ECLI:NL:RBDHA:2020:7213
Rechtbank Den Haag
- Kort geding
- Rechtspraak.nl
Onmiddellijke invrijheidstelling van eiseres en toekenning zelfmeldstatus
In deze zaak heeft de voorzieningenrechter van de Rechtbank Den Haag op 27 juli 2020 uitspraak gedaan in een kort geding waarin eiseres, die gedetineerd was, vorderde om onmiddellijk in vrijheid te worden gesteld en de status van zelfmelder te krijgen. Eiseres was eerder veroordeeld tot een gevangenisstraf van tien maanden voor valsheid in geschrifte en had een verzoek ingediend om de zelfmeldstatus, die haar zou toestaan om zich op een later moment te melden voor haar straf.
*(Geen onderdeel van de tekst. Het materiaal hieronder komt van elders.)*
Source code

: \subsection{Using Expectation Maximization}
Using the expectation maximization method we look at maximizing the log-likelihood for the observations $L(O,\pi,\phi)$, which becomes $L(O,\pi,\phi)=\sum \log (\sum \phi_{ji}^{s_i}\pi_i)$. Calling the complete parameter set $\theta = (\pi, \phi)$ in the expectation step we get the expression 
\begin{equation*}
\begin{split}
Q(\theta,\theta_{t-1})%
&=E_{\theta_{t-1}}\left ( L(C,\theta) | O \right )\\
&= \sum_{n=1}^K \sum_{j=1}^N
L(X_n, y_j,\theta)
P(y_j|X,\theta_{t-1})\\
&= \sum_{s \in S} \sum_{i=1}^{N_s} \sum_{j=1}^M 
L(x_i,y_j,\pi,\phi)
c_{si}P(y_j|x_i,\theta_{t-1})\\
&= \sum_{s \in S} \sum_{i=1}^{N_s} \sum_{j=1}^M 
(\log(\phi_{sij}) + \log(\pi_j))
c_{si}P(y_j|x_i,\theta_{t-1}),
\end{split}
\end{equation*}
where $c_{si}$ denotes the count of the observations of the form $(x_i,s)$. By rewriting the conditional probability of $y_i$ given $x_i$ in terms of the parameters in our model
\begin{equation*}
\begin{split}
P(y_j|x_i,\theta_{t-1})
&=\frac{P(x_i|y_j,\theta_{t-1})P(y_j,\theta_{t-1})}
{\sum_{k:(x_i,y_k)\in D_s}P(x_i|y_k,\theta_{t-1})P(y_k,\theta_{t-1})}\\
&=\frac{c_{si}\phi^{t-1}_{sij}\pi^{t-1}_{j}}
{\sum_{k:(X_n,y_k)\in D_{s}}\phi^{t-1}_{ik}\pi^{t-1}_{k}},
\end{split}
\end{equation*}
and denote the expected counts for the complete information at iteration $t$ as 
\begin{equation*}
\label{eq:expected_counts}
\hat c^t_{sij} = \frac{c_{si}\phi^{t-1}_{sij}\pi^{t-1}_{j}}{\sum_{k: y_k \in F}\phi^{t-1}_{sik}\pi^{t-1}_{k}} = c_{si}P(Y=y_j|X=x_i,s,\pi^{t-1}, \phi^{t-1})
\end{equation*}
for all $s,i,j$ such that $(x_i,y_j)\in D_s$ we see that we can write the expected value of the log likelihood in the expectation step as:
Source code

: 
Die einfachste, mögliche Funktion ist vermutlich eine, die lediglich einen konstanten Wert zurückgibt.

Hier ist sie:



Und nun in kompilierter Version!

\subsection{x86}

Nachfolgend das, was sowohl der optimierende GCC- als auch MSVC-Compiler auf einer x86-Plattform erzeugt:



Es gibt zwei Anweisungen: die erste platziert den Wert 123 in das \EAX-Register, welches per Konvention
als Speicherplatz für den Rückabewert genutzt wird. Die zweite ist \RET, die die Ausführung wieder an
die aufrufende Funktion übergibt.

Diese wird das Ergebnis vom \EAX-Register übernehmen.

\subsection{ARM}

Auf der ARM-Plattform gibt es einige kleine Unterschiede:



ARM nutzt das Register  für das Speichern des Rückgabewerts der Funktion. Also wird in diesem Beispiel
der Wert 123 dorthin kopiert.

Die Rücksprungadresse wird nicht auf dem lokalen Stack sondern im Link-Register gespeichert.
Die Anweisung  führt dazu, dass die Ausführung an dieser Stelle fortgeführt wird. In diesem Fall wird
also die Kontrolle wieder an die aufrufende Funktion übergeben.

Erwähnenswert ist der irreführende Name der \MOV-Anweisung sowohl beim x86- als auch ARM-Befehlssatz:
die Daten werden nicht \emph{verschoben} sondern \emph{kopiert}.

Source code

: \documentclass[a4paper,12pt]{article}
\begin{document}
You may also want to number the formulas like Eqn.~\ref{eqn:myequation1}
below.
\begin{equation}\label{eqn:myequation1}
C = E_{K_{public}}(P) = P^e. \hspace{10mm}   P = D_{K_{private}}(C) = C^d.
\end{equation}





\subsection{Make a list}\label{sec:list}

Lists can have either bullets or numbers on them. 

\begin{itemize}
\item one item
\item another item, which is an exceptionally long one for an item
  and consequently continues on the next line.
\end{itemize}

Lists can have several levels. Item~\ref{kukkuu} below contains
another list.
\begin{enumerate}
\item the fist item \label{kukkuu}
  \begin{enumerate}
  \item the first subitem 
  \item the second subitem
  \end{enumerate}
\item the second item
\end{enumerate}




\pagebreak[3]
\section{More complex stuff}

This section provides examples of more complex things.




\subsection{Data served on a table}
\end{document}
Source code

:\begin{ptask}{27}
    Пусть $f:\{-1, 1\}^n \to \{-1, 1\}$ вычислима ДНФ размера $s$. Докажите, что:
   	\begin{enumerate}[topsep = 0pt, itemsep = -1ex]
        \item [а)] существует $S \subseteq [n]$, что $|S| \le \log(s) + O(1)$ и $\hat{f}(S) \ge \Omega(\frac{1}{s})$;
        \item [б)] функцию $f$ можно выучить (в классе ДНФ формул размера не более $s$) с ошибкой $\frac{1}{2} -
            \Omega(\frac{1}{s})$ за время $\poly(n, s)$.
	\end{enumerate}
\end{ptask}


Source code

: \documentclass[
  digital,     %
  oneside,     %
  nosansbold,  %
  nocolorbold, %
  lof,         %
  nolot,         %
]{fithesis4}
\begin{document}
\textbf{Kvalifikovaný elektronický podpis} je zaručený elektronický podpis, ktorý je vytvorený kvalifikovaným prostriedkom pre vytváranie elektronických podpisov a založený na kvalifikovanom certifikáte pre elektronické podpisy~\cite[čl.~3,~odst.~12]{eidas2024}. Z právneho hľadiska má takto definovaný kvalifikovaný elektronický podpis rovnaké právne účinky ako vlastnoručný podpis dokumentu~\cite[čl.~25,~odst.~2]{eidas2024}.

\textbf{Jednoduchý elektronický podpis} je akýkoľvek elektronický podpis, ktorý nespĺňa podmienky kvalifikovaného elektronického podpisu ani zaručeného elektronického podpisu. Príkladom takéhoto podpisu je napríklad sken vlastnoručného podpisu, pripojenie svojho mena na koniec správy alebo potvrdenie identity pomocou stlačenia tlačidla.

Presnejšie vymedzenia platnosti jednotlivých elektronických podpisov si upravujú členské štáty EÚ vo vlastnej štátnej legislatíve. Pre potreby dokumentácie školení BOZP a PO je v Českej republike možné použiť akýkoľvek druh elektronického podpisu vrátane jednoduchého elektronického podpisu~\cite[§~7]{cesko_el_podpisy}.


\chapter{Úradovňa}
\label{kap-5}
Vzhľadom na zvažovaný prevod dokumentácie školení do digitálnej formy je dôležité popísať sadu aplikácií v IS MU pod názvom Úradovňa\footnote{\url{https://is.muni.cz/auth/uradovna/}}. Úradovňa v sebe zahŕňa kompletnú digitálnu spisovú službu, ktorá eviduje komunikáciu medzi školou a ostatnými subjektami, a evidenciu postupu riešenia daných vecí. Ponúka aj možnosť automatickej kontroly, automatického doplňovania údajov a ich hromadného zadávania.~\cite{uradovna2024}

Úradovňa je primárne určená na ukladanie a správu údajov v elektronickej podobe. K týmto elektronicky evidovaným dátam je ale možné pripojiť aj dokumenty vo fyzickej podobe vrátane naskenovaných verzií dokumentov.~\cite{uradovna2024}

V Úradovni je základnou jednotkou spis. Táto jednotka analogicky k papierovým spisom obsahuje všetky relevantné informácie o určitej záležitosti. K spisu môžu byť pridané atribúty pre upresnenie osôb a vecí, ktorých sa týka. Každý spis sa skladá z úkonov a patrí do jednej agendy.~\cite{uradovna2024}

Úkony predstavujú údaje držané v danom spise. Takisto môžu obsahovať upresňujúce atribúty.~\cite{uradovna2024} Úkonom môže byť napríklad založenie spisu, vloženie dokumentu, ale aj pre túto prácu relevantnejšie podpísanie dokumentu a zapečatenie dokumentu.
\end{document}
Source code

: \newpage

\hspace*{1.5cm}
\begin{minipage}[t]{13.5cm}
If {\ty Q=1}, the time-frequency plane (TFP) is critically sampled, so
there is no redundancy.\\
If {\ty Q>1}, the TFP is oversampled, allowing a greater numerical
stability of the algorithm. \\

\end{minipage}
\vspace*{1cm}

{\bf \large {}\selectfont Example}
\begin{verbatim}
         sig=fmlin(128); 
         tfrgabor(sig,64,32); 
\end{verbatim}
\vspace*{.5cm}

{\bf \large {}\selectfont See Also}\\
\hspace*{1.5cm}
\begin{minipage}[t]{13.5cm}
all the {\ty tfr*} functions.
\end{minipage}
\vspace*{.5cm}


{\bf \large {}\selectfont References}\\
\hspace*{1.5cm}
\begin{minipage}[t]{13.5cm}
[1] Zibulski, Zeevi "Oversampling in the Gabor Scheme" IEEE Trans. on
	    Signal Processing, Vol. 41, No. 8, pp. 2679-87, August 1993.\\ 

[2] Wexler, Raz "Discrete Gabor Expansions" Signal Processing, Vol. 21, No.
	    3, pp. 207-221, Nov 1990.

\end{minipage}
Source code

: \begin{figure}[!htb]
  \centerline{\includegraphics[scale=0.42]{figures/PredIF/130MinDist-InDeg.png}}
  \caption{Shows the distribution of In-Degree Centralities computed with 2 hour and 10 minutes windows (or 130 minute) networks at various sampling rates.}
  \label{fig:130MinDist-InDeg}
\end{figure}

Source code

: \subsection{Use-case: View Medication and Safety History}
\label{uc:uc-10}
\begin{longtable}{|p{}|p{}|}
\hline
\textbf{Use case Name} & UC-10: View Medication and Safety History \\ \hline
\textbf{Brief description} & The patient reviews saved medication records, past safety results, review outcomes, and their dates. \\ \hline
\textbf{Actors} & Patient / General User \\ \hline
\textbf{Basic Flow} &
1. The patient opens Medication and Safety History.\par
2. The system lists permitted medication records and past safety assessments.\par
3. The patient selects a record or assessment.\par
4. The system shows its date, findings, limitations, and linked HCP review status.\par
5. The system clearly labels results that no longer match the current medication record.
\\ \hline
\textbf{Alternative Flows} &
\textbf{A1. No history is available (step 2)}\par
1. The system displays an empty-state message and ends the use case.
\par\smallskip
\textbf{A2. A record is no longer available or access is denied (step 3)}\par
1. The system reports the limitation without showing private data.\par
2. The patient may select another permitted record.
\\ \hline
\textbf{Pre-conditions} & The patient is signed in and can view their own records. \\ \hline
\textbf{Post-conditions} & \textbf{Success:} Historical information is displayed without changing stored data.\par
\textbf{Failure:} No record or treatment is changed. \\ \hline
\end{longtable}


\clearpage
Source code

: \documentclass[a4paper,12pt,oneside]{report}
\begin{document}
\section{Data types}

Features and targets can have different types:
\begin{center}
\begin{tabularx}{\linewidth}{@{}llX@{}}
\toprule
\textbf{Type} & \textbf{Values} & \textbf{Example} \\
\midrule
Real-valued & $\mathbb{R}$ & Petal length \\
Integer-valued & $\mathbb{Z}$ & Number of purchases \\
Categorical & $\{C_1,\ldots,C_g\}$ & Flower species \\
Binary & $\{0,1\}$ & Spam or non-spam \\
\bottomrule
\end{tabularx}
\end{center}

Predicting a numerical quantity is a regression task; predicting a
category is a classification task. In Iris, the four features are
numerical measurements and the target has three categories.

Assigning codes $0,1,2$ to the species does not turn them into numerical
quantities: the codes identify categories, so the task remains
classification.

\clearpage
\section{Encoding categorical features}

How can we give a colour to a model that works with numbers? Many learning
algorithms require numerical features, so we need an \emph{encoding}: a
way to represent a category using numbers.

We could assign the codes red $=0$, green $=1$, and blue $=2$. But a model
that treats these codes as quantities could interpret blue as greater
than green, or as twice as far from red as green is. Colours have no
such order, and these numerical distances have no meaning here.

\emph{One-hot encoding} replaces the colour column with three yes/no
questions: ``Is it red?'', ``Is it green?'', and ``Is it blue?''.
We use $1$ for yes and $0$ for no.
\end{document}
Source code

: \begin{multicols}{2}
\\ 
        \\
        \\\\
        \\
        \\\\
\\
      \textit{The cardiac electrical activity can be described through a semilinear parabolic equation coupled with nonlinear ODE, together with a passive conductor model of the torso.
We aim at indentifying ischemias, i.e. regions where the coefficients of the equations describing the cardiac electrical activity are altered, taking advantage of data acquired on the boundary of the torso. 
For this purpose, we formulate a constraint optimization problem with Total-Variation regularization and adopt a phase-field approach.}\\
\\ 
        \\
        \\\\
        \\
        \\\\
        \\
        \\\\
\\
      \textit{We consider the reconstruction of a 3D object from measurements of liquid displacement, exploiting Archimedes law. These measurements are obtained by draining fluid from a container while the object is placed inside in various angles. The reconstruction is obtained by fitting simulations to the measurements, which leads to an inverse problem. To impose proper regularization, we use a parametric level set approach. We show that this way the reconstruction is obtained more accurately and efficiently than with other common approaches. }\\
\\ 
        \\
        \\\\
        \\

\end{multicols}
Het CJIB had deze status echter geweigerd, wat eiseres betwistte. De voorzieningenrechter oordeelde dat het CJIB in redelijkheid niet tot deze beslissing had kunnen komen, omdat de persoonlijke omstandigheden van eiseres onvoldoende waren meegewogen. De voorzieningenrechter benadrukte het belang van de zelfmeldstatus voor de resocialisatie van eiseres en de impact van haar detentie op haar gezin. De Staat werd veroordeeld om eiseres onmiddellijk in vrijheid te stellen en haar de mogelijkheid te bieden de zelfmeldprocedure te volgen. Tevens werd de Staat veroordeeld in de proceskosten.